METHODS AND FINDINGS: In this study, 1,121 Papua New Guinean infants were enrolled into a three-arm placebo-controlled randomized trial and assigned to sulfadoxine-pyrimethamine (SP) (25 mg/kg and 1.25 mg/kg) plus amodiaquine (AQ) (10 mg/kg, 3 d, n = 374), SP plus artesunate (AS) (4 mg/kg, 3 d, n = 374), or placebo (n = 373), given at 3, 6, 9 and 12 mo. Both participants and study teams were blinded to treatment allocation. The primary end point was protective efficacy (PE) against all episodes of clinical malaria from 3 to 15 mo of age. Analysis was by modified intention to treat.
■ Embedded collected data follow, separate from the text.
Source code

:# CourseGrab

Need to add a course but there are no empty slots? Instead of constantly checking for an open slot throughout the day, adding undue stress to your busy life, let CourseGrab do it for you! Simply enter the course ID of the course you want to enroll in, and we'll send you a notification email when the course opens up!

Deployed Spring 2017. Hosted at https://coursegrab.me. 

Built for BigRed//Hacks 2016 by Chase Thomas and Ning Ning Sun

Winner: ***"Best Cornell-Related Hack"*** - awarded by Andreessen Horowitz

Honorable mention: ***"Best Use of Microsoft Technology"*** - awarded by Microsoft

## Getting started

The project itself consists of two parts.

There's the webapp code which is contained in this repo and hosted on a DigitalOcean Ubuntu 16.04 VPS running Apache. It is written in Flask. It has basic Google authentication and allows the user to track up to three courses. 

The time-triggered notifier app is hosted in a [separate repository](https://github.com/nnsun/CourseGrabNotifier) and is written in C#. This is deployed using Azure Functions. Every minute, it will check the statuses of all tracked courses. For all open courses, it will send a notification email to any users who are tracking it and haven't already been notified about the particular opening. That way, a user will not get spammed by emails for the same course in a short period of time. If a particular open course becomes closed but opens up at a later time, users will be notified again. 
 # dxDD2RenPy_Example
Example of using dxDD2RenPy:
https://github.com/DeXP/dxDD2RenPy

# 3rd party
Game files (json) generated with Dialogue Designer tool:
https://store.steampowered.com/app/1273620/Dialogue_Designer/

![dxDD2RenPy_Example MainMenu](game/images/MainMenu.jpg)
The PE (compared to placebo) against clinical malaria episodes (caused by all species) was 29% (95% CI, 10-43, p ≤ 0.001) in children receiving SP-AQ and 12% (95% CI, -11 to 30, p = 0.12) in those receiving SP-AS. Efficacy was higher against Pf than Pv. In the SP-AQ group, Pf incidence was 35% (95% CI, 9-54, p = 0.012) and Pv incidence was 23% (95% CI, 0-41, p = 0.048) lower than in the placebo group. IPTi with SP-AS protected only against Pf episodes (PE = 31%, 95% CI, 4-51, p = 0.027), not against Pv episodes (PE = 6%, 95% CI, -24 to 26, p = 0.759). Number of observed adverse events/serious adverse events did not differ between treatment arms (p > 0.55). None of the serious adverse events were thought to be treatment-related, and the vomiting rate was low in both treatment groups (1.4%-2.0%). No rebound in malaria morbidity was observed for 6 mo following the intervention.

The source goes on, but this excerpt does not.